** Exercise goal **
In the records, find every line with the word "부드럽고" and copy it out.

** Working data **
* * * *
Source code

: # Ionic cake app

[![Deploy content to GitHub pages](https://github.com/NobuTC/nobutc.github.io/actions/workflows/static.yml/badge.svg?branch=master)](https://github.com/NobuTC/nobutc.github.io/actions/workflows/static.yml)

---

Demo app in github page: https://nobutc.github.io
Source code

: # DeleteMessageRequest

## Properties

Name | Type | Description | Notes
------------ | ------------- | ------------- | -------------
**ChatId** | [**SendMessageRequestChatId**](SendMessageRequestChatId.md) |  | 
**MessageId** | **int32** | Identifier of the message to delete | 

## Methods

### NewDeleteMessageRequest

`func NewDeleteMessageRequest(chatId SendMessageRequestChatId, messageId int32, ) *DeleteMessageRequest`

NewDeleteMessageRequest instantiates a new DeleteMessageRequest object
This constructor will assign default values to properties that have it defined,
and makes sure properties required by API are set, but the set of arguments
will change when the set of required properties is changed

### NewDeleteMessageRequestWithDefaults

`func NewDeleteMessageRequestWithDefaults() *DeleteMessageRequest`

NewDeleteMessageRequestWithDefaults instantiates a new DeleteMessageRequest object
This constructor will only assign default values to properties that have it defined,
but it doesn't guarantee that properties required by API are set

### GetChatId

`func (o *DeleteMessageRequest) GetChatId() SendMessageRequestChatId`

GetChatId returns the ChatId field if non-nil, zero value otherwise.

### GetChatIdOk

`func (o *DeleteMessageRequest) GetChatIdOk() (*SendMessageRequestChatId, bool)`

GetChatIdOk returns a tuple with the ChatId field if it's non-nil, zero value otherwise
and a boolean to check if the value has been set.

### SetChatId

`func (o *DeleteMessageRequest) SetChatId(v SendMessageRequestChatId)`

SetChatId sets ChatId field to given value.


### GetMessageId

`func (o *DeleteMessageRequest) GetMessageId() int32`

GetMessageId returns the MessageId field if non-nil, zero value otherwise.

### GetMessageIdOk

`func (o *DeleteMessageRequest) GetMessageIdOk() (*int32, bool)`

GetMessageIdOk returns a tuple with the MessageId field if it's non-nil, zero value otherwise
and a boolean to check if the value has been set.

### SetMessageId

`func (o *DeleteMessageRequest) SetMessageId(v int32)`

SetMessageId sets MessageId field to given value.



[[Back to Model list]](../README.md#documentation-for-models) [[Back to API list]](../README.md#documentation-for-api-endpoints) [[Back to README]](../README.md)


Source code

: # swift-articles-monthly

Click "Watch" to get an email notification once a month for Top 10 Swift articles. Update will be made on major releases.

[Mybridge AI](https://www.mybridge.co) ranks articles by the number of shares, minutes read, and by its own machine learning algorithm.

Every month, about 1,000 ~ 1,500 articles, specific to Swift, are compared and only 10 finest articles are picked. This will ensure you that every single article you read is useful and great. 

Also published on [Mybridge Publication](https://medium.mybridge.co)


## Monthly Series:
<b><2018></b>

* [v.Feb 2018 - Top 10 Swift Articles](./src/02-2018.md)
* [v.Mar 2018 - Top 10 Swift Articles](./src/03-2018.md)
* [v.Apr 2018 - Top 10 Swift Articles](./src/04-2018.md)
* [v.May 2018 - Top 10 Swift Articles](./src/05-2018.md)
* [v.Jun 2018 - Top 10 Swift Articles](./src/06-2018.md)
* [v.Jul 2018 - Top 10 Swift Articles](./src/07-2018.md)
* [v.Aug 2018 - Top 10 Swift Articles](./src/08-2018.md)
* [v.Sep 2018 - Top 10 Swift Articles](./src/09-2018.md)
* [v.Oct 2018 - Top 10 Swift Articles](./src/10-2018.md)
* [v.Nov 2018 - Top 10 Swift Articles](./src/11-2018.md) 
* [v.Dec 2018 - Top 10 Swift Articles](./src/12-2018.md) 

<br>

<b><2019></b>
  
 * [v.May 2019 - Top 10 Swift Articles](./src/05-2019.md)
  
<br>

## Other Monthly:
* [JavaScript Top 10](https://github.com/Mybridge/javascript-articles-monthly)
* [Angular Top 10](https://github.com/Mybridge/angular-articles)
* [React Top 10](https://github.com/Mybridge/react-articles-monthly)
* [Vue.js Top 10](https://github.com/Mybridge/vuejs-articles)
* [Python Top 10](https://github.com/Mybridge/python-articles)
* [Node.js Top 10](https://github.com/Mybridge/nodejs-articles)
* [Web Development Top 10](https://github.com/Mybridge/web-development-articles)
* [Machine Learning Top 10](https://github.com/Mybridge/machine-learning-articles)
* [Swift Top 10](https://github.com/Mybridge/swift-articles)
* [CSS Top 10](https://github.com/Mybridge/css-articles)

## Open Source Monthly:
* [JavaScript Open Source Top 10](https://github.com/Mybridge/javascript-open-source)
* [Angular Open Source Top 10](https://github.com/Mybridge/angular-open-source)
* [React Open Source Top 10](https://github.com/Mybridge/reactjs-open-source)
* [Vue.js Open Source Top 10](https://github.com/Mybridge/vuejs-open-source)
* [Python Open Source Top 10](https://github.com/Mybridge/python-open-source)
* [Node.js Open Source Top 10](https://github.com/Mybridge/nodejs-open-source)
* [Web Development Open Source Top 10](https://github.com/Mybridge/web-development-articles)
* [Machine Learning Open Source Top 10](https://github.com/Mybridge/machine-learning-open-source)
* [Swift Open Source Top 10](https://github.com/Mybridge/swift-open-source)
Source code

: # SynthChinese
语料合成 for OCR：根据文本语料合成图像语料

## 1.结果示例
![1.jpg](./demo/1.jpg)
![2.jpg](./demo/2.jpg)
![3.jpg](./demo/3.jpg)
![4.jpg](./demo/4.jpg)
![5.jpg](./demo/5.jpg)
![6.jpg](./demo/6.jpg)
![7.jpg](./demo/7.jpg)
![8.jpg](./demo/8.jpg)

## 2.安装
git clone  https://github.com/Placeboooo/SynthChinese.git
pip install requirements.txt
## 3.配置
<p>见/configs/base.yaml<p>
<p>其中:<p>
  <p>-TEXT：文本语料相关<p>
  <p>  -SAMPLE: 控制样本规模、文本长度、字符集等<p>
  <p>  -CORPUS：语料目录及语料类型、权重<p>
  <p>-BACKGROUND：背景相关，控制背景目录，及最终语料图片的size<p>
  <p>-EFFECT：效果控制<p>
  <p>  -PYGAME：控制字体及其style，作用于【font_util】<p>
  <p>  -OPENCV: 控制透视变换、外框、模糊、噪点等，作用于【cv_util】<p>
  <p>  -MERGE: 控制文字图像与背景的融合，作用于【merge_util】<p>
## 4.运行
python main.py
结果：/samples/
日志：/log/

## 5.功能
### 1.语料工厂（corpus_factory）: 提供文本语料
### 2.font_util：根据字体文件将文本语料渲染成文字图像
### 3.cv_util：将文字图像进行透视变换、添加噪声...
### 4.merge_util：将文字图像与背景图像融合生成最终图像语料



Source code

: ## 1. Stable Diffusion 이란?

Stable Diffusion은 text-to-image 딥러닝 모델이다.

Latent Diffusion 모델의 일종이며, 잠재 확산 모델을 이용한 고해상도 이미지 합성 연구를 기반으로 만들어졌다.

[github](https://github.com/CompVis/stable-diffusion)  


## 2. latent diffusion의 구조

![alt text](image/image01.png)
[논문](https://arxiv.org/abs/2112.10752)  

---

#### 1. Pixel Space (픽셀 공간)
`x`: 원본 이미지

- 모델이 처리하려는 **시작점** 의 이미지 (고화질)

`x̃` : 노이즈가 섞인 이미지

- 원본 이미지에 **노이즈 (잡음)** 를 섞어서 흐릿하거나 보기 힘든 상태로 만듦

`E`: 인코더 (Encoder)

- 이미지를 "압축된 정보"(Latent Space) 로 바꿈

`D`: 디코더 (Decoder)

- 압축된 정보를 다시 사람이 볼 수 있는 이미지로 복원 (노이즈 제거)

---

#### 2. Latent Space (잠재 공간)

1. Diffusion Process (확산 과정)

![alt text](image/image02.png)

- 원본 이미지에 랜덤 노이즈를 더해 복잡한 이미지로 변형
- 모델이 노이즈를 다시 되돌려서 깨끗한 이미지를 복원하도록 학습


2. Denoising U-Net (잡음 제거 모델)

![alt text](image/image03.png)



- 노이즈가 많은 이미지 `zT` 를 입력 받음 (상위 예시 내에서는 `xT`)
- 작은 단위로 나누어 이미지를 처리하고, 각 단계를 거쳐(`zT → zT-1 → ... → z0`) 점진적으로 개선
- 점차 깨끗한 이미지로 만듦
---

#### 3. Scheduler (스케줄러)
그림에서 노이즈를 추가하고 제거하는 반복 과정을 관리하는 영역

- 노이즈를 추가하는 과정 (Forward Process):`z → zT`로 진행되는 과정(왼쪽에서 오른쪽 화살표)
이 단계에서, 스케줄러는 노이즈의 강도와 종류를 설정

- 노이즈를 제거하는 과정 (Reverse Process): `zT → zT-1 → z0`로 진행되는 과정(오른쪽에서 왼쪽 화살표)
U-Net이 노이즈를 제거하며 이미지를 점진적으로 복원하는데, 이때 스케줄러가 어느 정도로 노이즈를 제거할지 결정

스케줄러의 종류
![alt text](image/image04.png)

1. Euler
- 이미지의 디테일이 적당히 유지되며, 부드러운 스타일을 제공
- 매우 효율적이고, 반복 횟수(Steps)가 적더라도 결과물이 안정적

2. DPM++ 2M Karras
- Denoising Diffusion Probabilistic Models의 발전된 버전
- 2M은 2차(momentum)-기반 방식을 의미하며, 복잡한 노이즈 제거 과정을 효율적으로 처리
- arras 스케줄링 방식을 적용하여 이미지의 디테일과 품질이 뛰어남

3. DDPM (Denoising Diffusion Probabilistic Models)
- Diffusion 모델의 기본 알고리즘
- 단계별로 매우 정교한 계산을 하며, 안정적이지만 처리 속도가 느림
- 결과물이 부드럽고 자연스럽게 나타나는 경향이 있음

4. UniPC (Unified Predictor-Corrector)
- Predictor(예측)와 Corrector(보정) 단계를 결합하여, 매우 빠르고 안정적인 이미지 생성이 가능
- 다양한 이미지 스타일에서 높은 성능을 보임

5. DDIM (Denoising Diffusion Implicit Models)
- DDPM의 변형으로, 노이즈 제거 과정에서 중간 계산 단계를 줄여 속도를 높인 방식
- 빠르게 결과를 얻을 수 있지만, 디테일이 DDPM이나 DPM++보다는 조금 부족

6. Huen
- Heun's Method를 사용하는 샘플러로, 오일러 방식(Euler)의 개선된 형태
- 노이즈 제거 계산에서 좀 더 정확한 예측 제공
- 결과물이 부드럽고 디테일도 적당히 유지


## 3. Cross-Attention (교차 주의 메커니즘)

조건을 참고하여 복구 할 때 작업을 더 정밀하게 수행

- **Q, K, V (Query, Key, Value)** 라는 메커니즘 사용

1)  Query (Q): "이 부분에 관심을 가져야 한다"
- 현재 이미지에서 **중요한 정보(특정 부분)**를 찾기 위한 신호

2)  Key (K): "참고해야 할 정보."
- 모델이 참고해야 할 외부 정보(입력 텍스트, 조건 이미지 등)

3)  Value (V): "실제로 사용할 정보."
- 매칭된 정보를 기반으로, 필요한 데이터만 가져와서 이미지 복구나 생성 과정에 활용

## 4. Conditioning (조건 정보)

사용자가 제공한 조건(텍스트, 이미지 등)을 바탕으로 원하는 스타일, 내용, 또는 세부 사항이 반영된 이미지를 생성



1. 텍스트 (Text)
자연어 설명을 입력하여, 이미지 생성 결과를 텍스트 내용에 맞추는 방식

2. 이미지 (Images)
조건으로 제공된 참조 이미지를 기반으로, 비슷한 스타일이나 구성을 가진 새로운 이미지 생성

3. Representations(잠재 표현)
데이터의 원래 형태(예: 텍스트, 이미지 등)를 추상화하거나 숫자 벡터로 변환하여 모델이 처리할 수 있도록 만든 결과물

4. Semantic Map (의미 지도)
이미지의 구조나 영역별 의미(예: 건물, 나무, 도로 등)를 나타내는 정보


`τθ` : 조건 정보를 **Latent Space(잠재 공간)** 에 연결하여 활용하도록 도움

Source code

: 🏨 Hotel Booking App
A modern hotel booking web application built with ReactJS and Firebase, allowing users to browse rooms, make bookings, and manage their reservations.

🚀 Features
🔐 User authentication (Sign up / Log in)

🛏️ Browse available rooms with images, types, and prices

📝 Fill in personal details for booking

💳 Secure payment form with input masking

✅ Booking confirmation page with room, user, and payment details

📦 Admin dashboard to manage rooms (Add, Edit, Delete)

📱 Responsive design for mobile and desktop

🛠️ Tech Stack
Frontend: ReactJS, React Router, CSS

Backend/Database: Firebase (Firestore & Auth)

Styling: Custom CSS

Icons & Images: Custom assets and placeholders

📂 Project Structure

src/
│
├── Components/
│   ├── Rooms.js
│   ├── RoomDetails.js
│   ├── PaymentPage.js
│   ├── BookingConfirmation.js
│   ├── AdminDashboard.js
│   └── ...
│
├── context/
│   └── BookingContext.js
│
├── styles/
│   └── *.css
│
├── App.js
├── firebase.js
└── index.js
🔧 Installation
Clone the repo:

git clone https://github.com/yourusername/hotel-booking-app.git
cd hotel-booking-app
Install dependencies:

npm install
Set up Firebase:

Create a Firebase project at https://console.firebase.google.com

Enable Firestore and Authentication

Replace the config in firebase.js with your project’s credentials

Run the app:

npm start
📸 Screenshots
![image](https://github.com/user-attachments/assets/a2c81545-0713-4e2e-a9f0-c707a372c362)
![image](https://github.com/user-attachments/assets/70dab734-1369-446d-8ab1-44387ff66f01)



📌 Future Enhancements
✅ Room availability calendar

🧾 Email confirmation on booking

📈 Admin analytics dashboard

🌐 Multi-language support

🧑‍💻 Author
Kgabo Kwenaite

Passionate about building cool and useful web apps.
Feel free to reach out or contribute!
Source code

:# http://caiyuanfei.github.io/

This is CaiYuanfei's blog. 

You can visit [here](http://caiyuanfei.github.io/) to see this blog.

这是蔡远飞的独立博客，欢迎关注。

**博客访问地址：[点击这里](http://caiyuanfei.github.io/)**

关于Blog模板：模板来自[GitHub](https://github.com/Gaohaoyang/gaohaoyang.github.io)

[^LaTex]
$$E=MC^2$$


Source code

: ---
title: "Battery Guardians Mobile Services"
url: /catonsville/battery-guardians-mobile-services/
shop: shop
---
* * * *
** Expected answer **
- 결과물이 부드럽고 자연스럽게 나타나는 경향이 있음
- 결과물이 부드럽고 디테일도 적당히 유지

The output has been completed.